Warrants and Court Records
A warrant can exist before an arrest, while the inmate search shows people already booked or in custody. Tarrant County's sheriff homepage links an official criminal-warrants page and a most-wanted page. Once a warrant is served and a person is booked, the custody result can appear in the jail roster after booking data is entered. The inspected inmate profile included a separate Other Agency Active Bookings table with a Warrant # field, which is a local clue that other-agency warrants may affect release.
Warrant questions may require several channels. The sheriff's warrant page is the official warrant-service channel. The court portal may show bench warrants and case-related warrants tied to a case. The jail roster may show other-agency booking rows. The sheriff non-emergency number, 817-884-1213, is broader than the jail information line, while 817-884-3000 is more focused on current custody.
Charges vs Convictions
The difference between a charge and a conviction is central to reading Tarrant County court records after a jail arrest. A charge is an allegation or filed accusation. A conviction is a final outcome based on a plea or verdict. A booking photo, roster charge, bond row, or magistration docket entry does not prove guilt.
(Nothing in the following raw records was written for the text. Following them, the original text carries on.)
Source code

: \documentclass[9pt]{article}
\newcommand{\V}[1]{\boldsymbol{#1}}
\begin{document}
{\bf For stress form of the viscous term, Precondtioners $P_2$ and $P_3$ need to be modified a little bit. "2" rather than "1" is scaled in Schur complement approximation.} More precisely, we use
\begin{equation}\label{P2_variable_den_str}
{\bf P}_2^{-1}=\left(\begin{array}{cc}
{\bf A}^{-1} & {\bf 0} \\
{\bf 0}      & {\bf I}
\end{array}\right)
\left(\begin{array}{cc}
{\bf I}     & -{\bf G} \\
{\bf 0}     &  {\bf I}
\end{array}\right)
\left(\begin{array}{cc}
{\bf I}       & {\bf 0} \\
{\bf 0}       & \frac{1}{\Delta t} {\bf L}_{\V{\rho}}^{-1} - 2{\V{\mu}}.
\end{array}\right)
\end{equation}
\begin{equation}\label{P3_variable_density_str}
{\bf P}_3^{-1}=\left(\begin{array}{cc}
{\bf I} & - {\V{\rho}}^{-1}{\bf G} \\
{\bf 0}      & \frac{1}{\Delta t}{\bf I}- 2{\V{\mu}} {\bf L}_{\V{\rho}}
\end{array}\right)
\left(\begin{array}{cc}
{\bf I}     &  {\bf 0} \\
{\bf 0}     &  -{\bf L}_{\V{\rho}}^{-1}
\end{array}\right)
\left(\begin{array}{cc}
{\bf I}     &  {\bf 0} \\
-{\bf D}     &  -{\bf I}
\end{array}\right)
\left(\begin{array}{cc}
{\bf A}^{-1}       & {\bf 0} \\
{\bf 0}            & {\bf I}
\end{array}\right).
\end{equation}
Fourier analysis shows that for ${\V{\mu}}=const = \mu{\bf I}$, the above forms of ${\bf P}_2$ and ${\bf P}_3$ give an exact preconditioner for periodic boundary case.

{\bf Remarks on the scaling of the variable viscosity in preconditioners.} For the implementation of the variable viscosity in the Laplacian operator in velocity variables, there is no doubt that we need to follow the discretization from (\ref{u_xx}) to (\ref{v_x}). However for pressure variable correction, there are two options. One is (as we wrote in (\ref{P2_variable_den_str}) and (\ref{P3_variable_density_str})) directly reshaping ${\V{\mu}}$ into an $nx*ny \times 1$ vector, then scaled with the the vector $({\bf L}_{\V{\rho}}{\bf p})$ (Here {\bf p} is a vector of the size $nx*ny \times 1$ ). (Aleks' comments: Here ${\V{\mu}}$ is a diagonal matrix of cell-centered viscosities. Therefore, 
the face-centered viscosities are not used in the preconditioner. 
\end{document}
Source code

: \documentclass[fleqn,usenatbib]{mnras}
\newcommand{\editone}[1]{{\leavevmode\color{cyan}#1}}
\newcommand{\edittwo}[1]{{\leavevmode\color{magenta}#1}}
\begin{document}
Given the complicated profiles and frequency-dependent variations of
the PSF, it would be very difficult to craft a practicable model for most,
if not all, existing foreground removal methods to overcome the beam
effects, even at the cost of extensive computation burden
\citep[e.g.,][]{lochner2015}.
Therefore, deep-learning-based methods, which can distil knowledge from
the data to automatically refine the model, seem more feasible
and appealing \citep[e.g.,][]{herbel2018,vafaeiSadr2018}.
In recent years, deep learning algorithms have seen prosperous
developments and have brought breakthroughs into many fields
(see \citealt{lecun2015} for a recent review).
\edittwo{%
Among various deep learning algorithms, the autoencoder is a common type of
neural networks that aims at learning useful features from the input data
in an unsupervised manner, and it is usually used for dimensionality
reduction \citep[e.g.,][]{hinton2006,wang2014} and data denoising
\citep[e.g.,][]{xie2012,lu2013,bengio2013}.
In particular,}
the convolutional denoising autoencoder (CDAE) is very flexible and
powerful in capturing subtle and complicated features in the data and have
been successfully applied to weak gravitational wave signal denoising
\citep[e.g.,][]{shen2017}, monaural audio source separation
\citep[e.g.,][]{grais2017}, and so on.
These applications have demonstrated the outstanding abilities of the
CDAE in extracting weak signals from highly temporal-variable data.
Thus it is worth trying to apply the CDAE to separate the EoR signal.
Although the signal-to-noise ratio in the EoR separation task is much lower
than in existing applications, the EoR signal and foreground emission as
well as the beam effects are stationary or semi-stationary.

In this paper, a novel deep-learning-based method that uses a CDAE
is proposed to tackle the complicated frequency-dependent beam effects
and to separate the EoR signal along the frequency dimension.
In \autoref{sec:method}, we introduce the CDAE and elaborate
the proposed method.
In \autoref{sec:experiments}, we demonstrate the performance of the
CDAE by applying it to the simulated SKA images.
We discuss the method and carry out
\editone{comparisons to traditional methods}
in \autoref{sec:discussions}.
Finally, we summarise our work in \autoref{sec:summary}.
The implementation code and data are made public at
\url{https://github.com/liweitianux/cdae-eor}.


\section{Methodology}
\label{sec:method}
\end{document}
| Issue | Charge | Conviction |
|---|---|---|
| Stage | Accusation at booking or filing. | Final plea or verdict outcome. |
| Where seen | Jail roster, magistration docket, complaint, information, or indictment. | Judgment, disposition, sentence, or final docket entry. |
| Meaning | Alleged conduct or filed count. | Legal finding or admitted guilt for a charge. |
| Can change? | Yes, charges may be amended, reduced, or dismissed. | Changes usually require court action or post-judgment relief. |
Sealed vs Expunged Arrest Records
Texas records access can change after dismissal, acquittal, or another eligible outcome. Texas Code of Criminal Procedure Chapter 55 governs expunction in eligible Texas cases. Expunction is different from a routine roster update. It is a legal process that can affect arrest, jail, and court records when the statutory requirements are met.
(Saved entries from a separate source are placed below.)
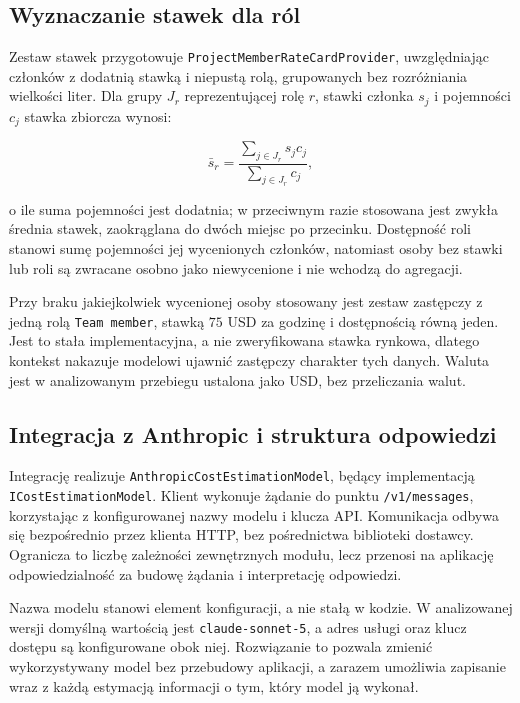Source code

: \subsection{Wyznaczanie stawek dla ról}

Zestaw stawek przygotowuje \texttt{ProjectMemberRateCardProvider}, uwzględniając członków z dodatnią stawką i niepustą rolą, grupowanych bez rozróżniania wielkości liter. Dla grupy \(J_r\) reprezentującej rolę \(r\), stawki członka \(s_j\) i pojemności \(c_j\) stawka zbiorcza wynosi:

\begin{equation}
    \bar{s}_r =
    \frac{\sum_{j\in J_r}s_jc_j}
         {\sum_{j\in J_r}c_j},
    \label{eq:koszt-stawka-roli}
\end{equation}

o ile suma pojemności jest dodatnia; w przeciwnym razie stosowana jest zwykła średnia stawek, zaokrąglana do dwóch miejsc po przecinku. Dostępność roli stanowi sumę pojemności jej wycenionych członków, natomiast osoby bez stawki lub roli są zwracane osobno jako niewycenione i nie wchodzą do agregacji.

Przy braku jakiejkolwiek wycenionej osoby stosowany jest zestaw zastępczy z jedną rolą \texttt{Team member}, stawką \(75\) USD za godzinę i dostępnością równą jeden. Jest to stała implementacyjna, a nie zweryfikowana stawka rynkowa, dlatego kontekst nakazuje modelowi ujawnić zastępczy charakter tych danych. Waluta jest w analizowanym przebiegu ustalona jako USD, bez przeliczania walut.

\subsection{Integracja z Anthropic i struktura odpowiedzi}

Integrację realizuje \texttt{AnthropicCostEstimationModel}, będący implementacją \texttt{ICostEstimationModel}. Klient wykonuje żądanie do punktu \texttt{/v1/messages}, korzystając z konfigurowanej nazwy modelu i klucza API. Komunikacja odbywa się bezpośrednio przez klienta HTTP, bez pośrednictwa biblioteki dostawcy. Ogranicza to liczbę zależności zewnętrznych modułu, lecz przenosi na aplikację odpowiedzialność za budowę żądania i interpretację odpowiedzi.

Nazwa modelu stanowi element konfiguracji, a nie stałą w kodzie. W analizowanej wersji domyślną wartością jest \texttt{claude-sonnet-5}, a adres usługi oraz klucz dostępu są konfigurowane obok niej. Rozwiązanie to pozwala zmienić wykorzystywany model bez przebudowy aplikacji, a zarazem umożliwia zapisanie wraz z każdą estymacją informacji o tym, który model ją wykonał.

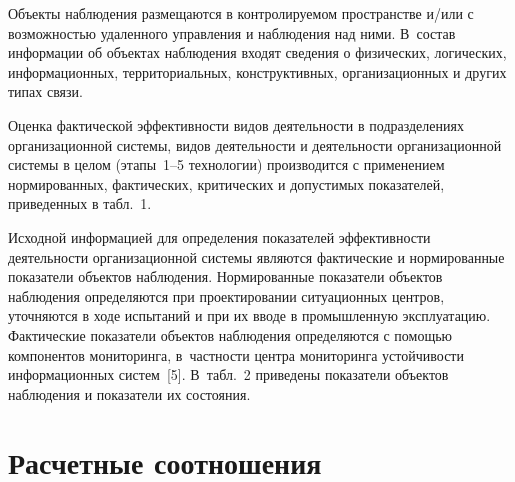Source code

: \begin{multicols}{2}
Объекты наблюдения размещаются в контролируемом пространстве
и/или с возможностью удаленного управления и наблюдения над ними. В~состав
информации об объектах наблюдения входят сведения о физических, логических,
информационных, территориальных, конструктивных, организационных и других
типах связи.

     Оценка фактической эффективности видов деятель\-ности в подразделениях
организационной сис\-те\-мы, видов деятельности и деятельности организационной
системы в целом (этапы~1--5 технологии) производится с применением
нормированных, фактических, критических и допустимых показателей,
приведенных в табл.~1.



     Исходной информацией для определения по\-казателей эффективности
деятельности организационной системы являются фактические и нормированные
показатели объектов наблюдения. Нормированные показатели объектов наблюдения
определяются при проектировании ситуационных центров, уточняются в ходе
испытаний и при их вводе в промышленную эксплуатацию. Фактические показатели
объектов наблюдения опре\-де\-ляются с помощью компонентов мониторинга,
в~част\-ности центра мониторинга устойчивости информационных систем~[5].
В~табл.~2 приведены показатели объектов наблюдения и показатели их состояния.



\section{Расчетные соотношения }


\end{multicols}
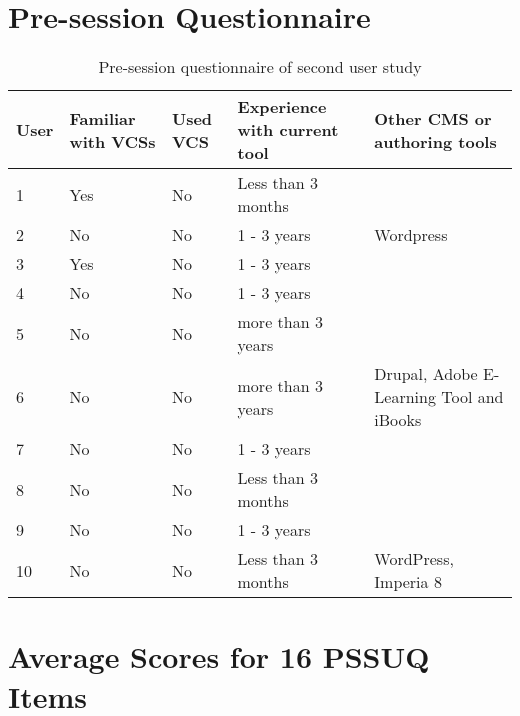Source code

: 
\section{Pre-session Questionnaire}

\begin{table}[h!]
\centering
\begin{tabular}{|l|p{3.5cm}|p{1.5cm}|p{3.5cm}|p{3.5cm}|}
\hline
\rowcolor[HTML]{EFEFEF}
\textbf{User} & \textbf{Familiar with VCSs} & \textbf{Used VCS} & \textbf{Experience with current tool} & \textbf{Other CMS or authoring tools} \\ \hline
1 & Yes & No & Less than 3 months &  \\ \hline
2 & No & No & 1 - 3 years & Wordpress \\ \hline
3 & Yes & No & 1 - 3 years &  \\ \hline
4 & No & No & 1 - 3 years &  \\ \hline
5 & No & No & more than 3 years &  \\ \hline
6 & No & No & more than 3 years & Drupal, Adobe E-Learning Tool and iBooks \\ \hline
7 & No & No & 1 - 3 years &  \\ \hline
8 & No & No & Less than 3 months &  \\ \hline
9 & No & No & 1 - 3 years &  \\ \hline
10 & No & No & Less than 3 months & WordPress, Imperia 8 \\ \hline
\end{tabular}
\caption{Pre-session questionnaire of second user study}
\label{table:pre-sess-quest-second}
\end{table}

\section{Average Scores for 16 PSSUQ Items} \label{appendix:pssuq}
| Issue | Sealed or restricted | Expunged |
|---|---|---|
| Public view | Hidden or limited from ordinary public access. | Treated as removed under the expunction order. |
| Legal basis | Depends on the record type and order entered. | Chapter 55 eligibility and court order. |
| Effect on websites | Official records may restrict access, but copies can lag. | Official custodians follow the order, while private copies may require separate action. |
| Best channel | Court clerk or the court that controls the case record. | Attorney or court clerk for the expunction case. |
Tarrant County Public Records Requests
The Tarrant County Public Information Act page lists online, mail, fax, and email channels. The documented email address is openrecords@tarrantcountytx.gov, and the documented fax number is 817-884-1675. Under Texas Government Code Chapter 552, public information held by governmental bodies is presumed available unless a law or exception allows withholding.
For jail-to-court research, describe the record with enough detail: full name, CID if known, booking number if known, booking date, arresting agency, requested record type, and requester contact information. For a court case, use the court portal or clerk first. For a jail booking document, mugshot request, letter of incarceration, or older custody record, use the sheriff or county public-records process.
Research Section 20 did not document a Tarrant County Sheriff mobile app for inmate roster, warrant, most-wanted, or records-request access. Use the official court, sheriff, jail, and PIA channels instead.
Note: Government Code Section 552.108(c) keeps basic arrested-person, arrest, and crime information outside that law-enforcement exception, but other confidentiality laws can still apply.